O Scec, como lembrado, é um moeda local, cuja difusão é necessariamente limitada. E, obviamente, encontra resistência por parte do Ministério da Economia, sendo duas as principais acusações:
- o facto dos operadores que utilizam o Scec emitirem recibos que incluem apenas a parte do bem vendida em Euro
- o facto do Scec representar uma moeda não reconhecida pelo Estado, portanto ilegal.
Todavia, Arquipélago Scec apresentou em 2009 um apelo (tendo como base o conceito de troca de Vales Locais) e em 2010 conseguiu superar as objecções do Ministério das Finanças, após rigoroso controle. A parte do preço não presente no recibo de venda conta como desconto, não podendo assim pré-configurar o reato de evasão fiscal.
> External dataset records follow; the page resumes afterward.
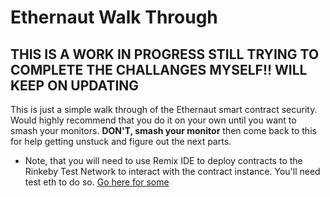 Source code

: # **Ethernaut Walk Through**
## **THIS IS A WORK IN PROGRESS STILL TRYING TO COMPLETE THE CHALLANGES MYSELF!! WILL KEEP ON UPDATING**

This is just a simple walk through of the Ethernaut smart contract security. Would highly recommend that you do it on your own until you want to smash your monitors. **DON'T, smash your monitor** then come back to this for help getting unstuck and figure out the next parts.

* Note, that you will need to use Remix IDE to deploy contracts to the Rinkeby Test Network to interact with the contract instance. You'll need test eth to do so. [Go here for some](https://faucet.rinkeby.io/)  
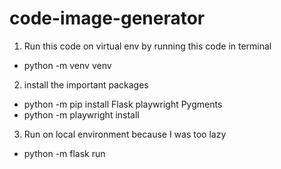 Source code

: # code-image-generator
1. Run this code on virtual env by running this code in terminal
- python -m venv venv
2. install the important packages
- python -m pip install Flask playwright Pygments
- python -m playwright install
3. Run on local environment because I was too lazy
- python -m flask run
Isso realça a natureza do Scec como “vale de desconto”, ma com uma particularidade: pode ser utilizado em várias lojas/empresas, não ligadas entre elas.
E, verdade seja dita, também o conceito de “local” é relativo, sendo que o Arquipélago Scec encontra-se em fase de ampliação, até abranger cada vez mais regiões italianas.
Não há apenas o Scec.
A primeira expriência em Italia neste ambito foi aquela do Professor Auriti, em 2000, o qual emitiu o SIMEC. Este não era um simples vale, mas uma verdadeira moeda alternativa, criada para resolver a questão da senhoriagem.
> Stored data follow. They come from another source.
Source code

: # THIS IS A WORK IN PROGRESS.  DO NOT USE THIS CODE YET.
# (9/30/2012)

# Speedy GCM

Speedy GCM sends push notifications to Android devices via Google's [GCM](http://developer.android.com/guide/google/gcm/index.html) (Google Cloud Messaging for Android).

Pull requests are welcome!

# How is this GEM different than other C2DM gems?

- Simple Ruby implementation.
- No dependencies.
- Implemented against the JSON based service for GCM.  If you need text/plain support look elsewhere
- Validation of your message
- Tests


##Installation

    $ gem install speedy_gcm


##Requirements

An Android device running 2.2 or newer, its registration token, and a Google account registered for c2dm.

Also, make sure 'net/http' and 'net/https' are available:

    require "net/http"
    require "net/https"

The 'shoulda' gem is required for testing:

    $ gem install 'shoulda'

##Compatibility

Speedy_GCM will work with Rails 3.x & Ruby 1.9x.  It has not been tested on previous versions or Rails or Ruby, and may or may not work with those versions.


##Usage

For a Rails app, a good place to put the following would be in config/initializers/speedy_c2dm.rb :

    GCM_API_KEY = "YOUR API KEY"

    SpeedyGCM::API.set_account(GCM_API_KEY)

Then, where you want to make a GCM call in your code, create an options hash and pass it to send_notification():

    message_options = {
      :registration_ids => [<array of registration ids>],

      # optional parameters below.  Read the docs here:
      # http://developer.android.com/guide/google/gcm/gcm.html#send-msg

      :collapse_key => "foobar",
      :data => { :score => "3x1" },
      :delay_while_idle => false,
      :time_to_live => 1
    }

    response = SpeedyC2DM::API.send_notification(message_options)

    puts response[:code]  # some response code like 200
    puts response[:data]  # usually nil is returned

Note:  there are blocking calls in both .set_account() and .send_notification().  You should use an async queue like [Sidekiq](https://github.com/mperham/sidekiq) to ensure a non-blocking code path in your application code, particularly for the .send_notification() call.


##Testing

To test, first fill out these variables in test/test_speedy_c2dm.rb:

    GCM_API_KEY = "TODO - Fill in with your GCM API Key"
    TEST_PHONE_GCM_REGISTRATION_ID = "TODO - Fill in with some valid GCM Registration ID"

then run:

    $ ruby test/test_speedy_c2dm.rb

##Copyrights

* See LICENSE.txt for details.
A teoria de Auriti era interessante (e, do meu ponto de vista,
correcta): sendo a moeda uma convenção que adquire valor exclusivamente
pelo facto dos cidadãos utiliza-la, esta deveria ser de propriedade do
cidadão (o único que fornece credibilidade à moeda) e não representar
uma passividade para os utilizadores.
Obviamente o SIMEC atraiu logo a ira do Banco Central que ordenou o imediato sequestro de todos os SIMEC em circulação: o Estado não admite que exista uma outra moeda além daquela legalmente reconhecida.
Outras experiências, desta vez bem sucedidas e em fase de desenvolvimento, são aquelas do Danee na zona de Milão (iniciada em 2007) e do Marrucinum da província de Chieti (Toscana), em 2011.
Ipse dixit.
Fontes: Arcipelago Scec, Wikipedia (versão italiana), La Repubblica.